Member of the Queensland Legislative Council
- In office 4 May 1904 – 23 March 1922

Personal details
- Born: Peter Murphy 29 June 1853 Mohill, County Leitrim, Ireland
- Died: 24 February 1925 (aged 71) Brisbane, Queensland, Australia
- Resting place: Nudgee Cemetery
- Spouse: Ellen Imelda Bulcock (m.1885 d.1934)
- Relations: John Fihelly (son-in-law)
- Occupation: Businessman

= Peter Murphy (businessman) =

Australian politician

Peter Murphy (1853–1925) was a businessman and politician in Brisbane, Queensland, Australia. He was a Member of the Queensland Legislative Council.

==Early life==
Peter Murphy was born on 26 June 1853 in the West of Ireland, the son of James and Ann Murphy. He trained as a draper in Ireland and immigrated to Brisbane in 1871. He married Ellen Bulcock in 1885.

==Business==
He built the Transcontinental Hotel in George Street in 1883–4. The hotel remained in the Murphy family until 1935 when it was bought by Castlemaine Perkins.
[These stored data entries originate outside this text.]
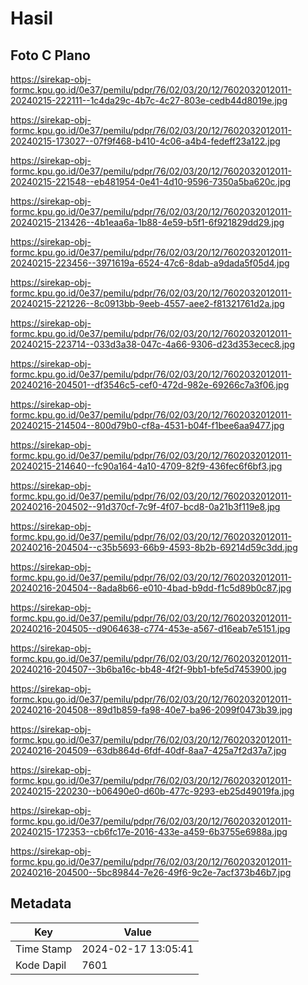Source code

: # Hasil

## Foto C Plano

https://sirekap-obj-formc.kpu.go.id/0e37/pemilu/pdpr/76/02/03/20/12/7602032012011-20240215-222111--1c4da29c-4b7c-4c27-803e-cedb44d8019e.jpg

https://sirekap-obj-formc.kpu.go.id/0e37/pemilu/pdpr/76/02/03/20/12/7602032012011-20240215-173027--07f9f468-b410-4c06-a4b4-fedeff23a122.jpg

https://sirekap-obj-formc.kpu.go.id/0e37/pemilu/pdpr/76/02/03/20/12/7602032012011-20240215-221548--eb481954-0e41-4d10-9596-7350a5ba620c.jpg

https://sirekap-obj-formc.kpu.go.id/0e37/pemilu/pdpr/76/02/03/20/12/7602032012011-20240215-213426--4b1eaa6a-1b88-4e59-b5f1-6f921829dd29.jpg

https://sirekap-obj-formc.kpu.go.id/0e37/pemilu/pdpr/76/02/03/20/12/7602032012011-20240215-223456--3971619a-6524-47c6-8dab-a9dada5f05d4.jpg

https://sirekap-obj-formc.kpu.go.id/0e37/pemilu/pdpr/76/02/03/20/12/7602032012011-20240215-221226--8c0913bb-9eeb-4557-aee2-f81321761d2a.jpg

https://sirekap-obj-formc.kpu.go.id/0e37/pemilu/pdpr/76/02/03/20/12/7602032012011-20240215-223714--033d3a38-047c-4a66-9306-d23d353ecec8.jpg

https://sirekap-obj-formc.kpu.go.id/0e37/pemilu/pdpr/76/02/03/20/12/7602032012011-20240216-204501--df3546c5-cef0-472d-982e-69266c7a3f06.jpg

https://sirekap-obj-formc.kpu.go.id/0e37/pemilu/pdpr/76/02/03/20/12/7602032012011-20240215-214504--800d79b0-cf8a-4531-b04f-f1bee6aa9477.jpg

https://sirekap-obj-formc.kpu.go.id/0e37/pemilu/pdpr/76/02/03/20/12/7602032012011-20240215-214640--fc90a164-4a10-4709-82f9-436fec6f6bf3.jpg

https://sirekap-obj-formc.kpu.go.id/0e37/pemilu/pdpr/76/02/03/20/12/7602032012011-20240216-204502--91d370cf-7c9f-4f07-bcd8-0a21b3f119e8.jpg

https://sirekap-obj-formc.kpu.go.id/0e37/pemilu/pdpr/76/02/03/20/12/7602032012011-20240216-204504--c35b5693-66b9-4593-8b2b-69214d59c3dd.jpg

https://sirekap-obj-formc.kpu.go.id/0e37/pemilu/pdpr/76/02/03/20/12/7602032012011-20240216-204504--8ada8b66-e010-4bad-b9dd-f1c5d89b0c87.jpg

https://sirekap-obj-formc.kpu.go.id/0e37/pemilu/pdpr/76/02/03/20/12/7602032012011-20240216-204505--d9064638-c774-453e-a567-d16eab7e5151.jpg

https://sirekap-obj-formc.kpu.go.id/0e37/pemilu/pdpr/76/02/03/20/12/7602032012011-20240216-204507--3b6ba16c-bb48-4f2f-9bb1-bfe5d7453900.jpg

https://sirekap-obj-formc.kpu.go.id/0e37/pemilu/pdpr/76/02/03/20/12/7602032012011-20240216-204508--89d1b859-fa98-40e7-ba96-2099f0473b39.jpg

https://sirekap-obj-formc.kpu.go.id/0e37/pemilu/pdpr/76/02/03/20/12/7602032012011-20240216-204509--63db864d-6fdf-40df-8aa7-425a7f2d37a7.jpg

https://sirekap-obj-formc.kpu.go.id/0e37/pemilu/pdpr/76/02/03/20/12/7602032012011-20240215-220230--b06490e0-d60b-477c-9293-eb25d49019fa.jpg

https://sirekap-obj-formc.kpu.go.id/0e37/pemilu/pdpr/76/02/03/20/12/7602032012011-20240215-172353--cb6fc17e-2016-433e-a459-6b3755e6988a.jpg

https://sirekap-obj-formc.kpu.go.id/0e37/pemilu/pdpr/76/02/03/20/12/7602032012011-20240216-204500--5bc89844-7e26-49f6-9c2e-7acf373b46b7.jpg


## Metadata

| Key        | Value               |
| ---------- | ------------------- |
| Time Stamp | 2024-02-17 13:05:41 |
| Kode Dapil | 7601                |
The hotel still operates and is listed on the Queensland Heritage Register.

==Politics==
Peter Murphy was appointed to the Queensland Legislative Council on 4 May 1904. Although a lifetime appointment, the Council voted to abolish itself on 23 March 1922.

==Later life==
Peter Murphy died on Tuesday 24 February 1925. He had been ill for some months and collapsed during a heat wave.
His funeral was held on Wednesday 25 February 1925 at St Stephen's Roman Catholic Cathedral in Brisbane, after which he was buried in Nudgee Cemetery.